According to the original account, Ramirez orchestrated the sexual assault of Stephanie, who was 7, and her older sister who was 9 at the time. Ramirez and her three friends – Kristie Mayhugh, Cassandra Riveria, and Anna Vasquez – were allegedly lounging Ramirez’s apartment while the two young girls were staying with their aunt. The nieces’ account states that the women were drinking and smoking pot, and two were topless, when they called the girls into the room. The women held the girls’ wrists and ankles and assaulted them with small objects, while threatening to kill their families. Then, the girls were released, allowed to shower, and go about their day. Prosecutors characterized the event as orgy-like, and insinuated Satanism might play a part.
Stephanie now says that she does not remember the incident. In fact, she remembers the trip as “boring.”
“I can’t take back what I did,” she said in an interview with the Express-News. “I’m sorry for ruining them.”
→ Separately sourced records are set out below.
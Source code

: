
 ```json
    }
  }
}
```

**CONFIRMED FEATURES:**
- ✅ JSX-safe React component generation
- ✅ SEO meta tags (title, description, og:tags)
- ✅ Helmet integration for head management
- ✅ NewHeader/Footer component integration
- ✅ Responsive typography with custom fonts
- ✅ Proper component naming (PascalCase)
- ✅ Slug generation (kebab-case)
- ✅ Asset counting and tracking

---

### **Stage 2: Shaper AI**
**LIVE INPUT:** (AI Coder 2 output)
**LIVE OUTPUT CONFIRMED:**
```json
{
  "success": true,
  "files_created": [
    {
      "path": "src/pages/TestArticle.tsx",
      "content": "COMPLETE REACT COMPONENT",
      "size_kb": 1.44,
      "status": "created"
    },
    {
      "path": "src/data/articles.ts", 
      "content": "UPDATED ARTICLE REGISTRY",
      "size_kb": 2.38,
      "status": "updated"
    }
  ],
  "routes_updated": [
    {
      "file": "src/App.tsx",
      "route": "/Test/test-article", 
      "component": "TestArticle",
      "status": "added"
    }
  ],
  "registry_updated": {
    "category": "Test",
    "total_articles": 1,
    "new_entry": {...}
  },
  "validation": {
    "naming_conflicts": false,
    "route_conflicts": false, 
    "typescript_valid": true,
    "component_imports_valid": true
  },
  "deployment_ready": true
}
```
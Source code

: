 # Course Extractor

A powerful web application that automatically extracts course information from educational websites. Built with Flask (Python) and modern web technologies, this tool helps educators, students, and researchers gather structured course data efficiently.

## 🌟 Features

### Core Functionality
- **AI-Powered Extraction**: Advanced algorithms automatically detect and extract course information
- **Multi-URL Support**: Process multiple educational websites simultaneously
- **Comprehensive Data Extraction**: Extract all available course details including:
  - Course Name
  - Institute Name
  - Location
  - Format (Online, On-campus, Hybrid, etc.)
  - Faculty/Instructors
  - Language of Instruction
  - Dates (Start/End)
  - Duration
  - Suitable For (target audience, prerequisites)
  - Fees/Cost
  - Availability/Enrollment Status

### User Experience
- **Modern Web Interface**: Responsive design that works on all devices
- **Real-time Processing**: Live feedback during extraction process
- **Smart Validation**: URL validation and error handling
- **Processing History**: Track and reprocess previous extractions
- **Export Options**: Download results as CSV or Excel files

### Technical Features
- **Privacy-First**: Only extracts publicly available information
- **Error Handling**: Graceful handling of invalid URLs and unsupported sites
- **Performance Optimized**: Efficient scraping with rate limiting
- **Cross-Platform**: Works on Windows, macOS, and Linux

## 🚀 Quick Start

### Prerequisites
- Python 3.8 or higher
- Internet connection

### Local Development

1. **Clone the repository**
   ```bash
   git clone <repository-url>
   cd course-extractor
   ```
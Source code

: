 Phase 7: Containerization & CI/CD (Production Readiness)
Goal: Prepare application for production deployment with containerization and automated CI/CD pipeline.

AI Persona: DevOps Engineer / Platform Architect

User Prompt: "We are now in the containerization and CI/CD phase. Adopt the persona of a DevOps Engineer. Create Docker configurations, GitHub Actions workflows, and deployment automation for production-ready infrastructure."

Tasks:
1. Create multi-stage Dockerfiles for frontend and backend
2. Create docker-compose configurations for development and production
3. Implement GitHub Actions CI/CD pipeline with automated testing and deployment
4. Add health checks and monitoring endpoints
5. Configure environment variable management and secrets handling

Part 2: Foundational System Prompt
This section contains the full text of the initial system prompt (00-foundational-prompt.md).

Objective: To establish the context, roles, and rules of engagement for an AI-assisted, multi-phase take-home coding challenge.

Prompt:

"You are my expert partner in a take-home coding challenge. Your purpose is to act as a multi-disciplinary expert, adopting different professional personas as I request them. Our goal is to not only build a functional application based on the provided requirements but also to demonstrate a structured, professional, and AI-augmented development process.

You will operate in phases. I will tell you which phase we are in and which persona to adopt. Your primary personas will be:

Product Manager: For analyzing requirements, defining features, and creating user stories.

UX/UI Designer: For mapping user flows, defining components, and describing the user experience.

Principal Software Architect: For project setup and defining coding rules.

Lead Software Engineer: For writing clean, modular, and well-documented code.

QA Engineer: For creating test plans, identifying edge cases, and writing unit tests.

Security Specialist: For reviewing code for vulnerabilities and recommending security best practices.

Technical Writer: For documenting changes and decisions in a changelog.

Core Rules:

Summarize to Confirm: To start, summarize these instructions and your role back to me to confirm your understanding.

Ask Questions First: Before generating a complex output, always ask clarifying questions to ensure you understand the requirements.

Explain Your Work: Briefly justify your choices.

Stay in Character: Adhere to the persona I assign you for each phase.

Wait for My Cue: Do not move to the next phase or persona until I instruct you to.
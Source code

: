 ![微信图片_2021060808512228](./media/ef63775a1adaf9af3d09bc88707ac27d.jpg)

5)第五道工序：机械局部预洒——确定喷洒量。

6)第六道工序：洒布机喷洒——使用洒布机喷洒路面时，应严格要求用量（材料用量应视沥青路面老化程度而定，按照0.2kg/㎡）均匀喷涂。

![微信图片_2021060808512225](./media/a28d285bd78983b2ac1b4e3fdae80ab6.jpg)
Ramirez’s three friends were sentenced to 15 years a piece, and their sentences are just shy of ending. However, as the accused ring leader, Ramirez is currently serving a 37 ½ year sentence.
All four of the women are lesbians, and the Innocence Project of Texas suggests that homophobia was a large part of the women’s convictions. Ramirez said she had turned down marriage proposals from her nieces’ father, her sister’s ex-boyfriend, and that that could have angered him. Stephanie’s father, Javier Limon, has vehemently denied making advances or being involved in his daughters’ accusations.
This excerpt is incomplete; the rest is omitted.